What the task requires: Print the entries exactly; skip the pictures.

Plain-text document sources:
»»

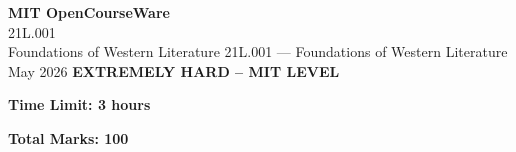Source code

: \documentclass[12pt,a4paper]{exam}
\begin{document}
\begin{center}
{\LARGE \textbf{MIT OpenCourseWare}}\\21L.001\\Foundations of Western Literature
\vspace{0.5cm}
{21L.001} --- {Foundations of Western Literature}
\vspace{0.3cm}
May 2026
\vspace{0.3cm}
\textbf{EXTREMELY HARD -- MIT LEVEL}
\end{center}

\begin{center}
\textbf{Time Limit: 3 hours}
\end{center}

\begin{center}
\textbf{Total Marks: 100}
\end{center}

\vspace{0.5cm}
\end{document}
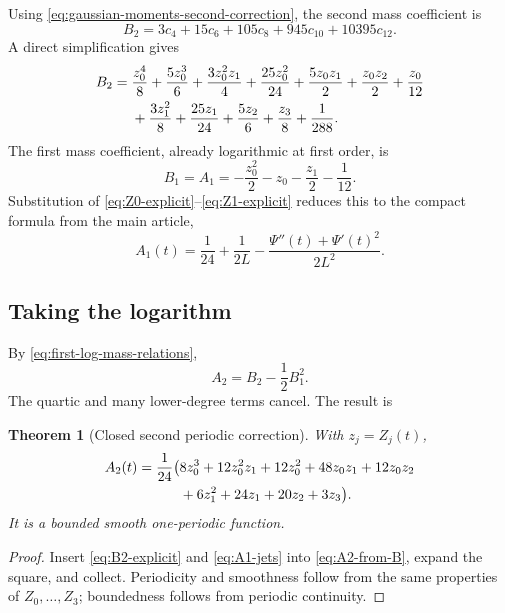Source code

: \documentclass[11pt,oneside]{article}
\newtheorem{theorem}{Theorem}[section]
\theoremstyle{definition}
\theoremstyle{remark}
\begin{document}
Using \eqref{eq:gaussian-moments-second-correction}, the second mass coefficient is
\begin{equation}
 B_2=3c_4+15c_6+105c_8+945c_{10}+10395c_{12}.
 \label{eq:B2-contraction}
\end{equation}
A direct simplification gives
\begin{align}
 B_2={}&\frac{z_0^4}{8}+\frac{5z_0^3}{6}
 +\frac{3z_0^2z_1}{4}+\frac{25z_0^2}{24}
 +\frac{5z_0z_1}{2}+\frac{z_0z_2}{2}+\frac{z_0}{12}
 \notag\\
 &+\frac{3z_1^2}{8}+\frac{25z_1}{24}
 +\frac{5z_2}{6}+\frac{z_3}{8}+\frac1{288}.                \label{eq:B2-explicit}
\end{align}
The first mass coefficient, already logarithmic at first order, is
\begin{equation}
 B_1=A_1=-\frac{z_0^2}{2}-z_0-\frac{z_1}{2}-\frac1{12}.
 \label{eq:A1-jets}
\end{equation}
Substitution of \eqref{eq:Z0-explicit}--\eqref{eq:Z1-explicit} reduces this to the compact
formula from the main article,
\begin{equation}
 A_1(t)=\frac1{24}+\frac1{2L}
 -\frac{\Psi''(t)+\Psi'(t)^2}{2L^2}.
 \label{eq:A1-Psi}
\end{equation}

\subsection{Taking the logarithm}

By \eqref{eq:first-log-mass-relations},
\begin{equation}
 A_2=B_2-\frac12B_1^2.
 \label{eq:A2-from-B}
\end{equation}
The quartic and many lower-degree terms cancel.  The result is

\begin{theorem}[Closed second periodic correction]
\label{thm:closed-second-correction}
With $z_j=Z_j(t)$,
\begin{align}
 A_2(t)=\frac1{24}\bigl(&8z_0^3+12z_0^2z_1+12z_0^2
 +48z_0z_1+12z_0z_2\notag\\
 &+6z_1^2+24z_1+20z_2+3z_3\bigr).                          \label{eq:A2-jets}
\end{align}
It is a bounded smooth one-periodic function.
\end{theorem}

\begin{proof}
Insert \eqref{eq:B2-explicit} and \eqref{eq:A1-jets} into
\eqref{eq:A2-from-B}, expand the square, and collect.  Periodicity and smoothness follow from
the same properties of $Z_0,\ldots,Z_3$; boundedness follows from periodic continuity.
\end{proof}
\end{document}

««

Your response:
Source code

: \documentclass[12pt,a4paper]{exam}
\begin{document}
\begin{center}
{\LARGE \textbf{MIT OpenCourseWare}}\\21L.001\\Foundations of Western Literature
\vspace{0.5cm}
{21L.001} --- {Foundations of Western Literature}
\vspace{0.3cm}
May 2026
\vspace{0.3cm}
\textbf{EXTREMELY HARD -- MIT LEVEL}
\end{center}

\begin{center}
\textbf{Time Limit: 3 hours}
\end{center}

\begin{center}
\textbf{Total Marks: 100}
\end{center}

\vspace{0.5cm}
\end{document}
Source code

: \documentclass[11pt,oneside]{article}
\newtheorem{theorem}{Theorem}[section]
\theoremstyle{definition}
\theoremstyle{remark}
\begin{document}
Using \eqref{eq:gaussian-moments-second-correction}, the second mass coefficient is
\begin{equation}
 B_2=3c_4+15c_6+105c_8+945c_{10}+10395c_{12}.
 \label{eq:B2-contraction}
\end{equation}
A direct simplification gives
\begin{align}
 B_2={}&\frac{z_0^4}{8}+\frac{5z_0^3}{6}
 +\frac{3z_0^2z_1}{4}+\frac{25z_0^2}{24}
 +\frac{5z_0z_1}{2}+\frac{z_0z_2}{2}+\frac{z_0}{12}
 \notag\\
 &+\frac{3z_1^2}{8}+\frac{25z_1}{24}
 +\frac{5z_2}{6}+\frac{z_3}{8}+\frac1{288}.                \label{eq:B2-explicit}
\end{align}
The first mass coefficient, already logarithmic at first order, is
\begin{equation}
 B_1=A_1=-\frac{z_0^2}{2}-z_0-\frac{z_1}{2}-\frac1{12}.
 \label{eq:A1-jets}
\end{equation}
Substitution of \eqref{eq:Z0-explicit}--\eqref{eq:Z1-explicit} reduces this to the compact
formula from the main article,
\begin{equation}
 A_1(t)=\frac1{24}+\frac1{2L}
 -\frac{\Psi''(t)+\Psi'(t)^2}{2L^2}.
 \label{eq:A1-Psi}
\end{equation}

\subsection{Taking the logarithm}

By \eqref{eq:first-log-mass-relations},
\begin{equation}
 A_2=B_2-\frac12B_1^2.
 \label{eq:A2-from-B}
\end{equation}
The quartic and many lower-degree terms cancel.  The result is

\begin{theorem}[Closed second periodic correction]
\label{thm:closed-second-correction}
With $z_j=Z_j(t)$,
\begin{align}
 A_2(t)=\frac1{24}\bigl(&8z_0^3+12z_0^2z_1+12z_0^2
 +48z_0z_1+12z_0z_2\notag\\
 &+6z_1^2+24z_1+20z_2+3z_3\bigr).                          \label{eq:A2-jets}
\end{align}
It is a bounded smooth one-periodic function.
\end{theorem}

\begin{proof}
Insert \eqref{eq:B2-explicit} and \eqref{eq:A1-jets} into
\eqref{eq:A2-from-B}, expand the square, and collect.  Periodicity and smoothness follow from
the same properties of $Z_0,\ldots,Z_3$; boundedness follows from periodic continuity.
\end{proof}
\end{document}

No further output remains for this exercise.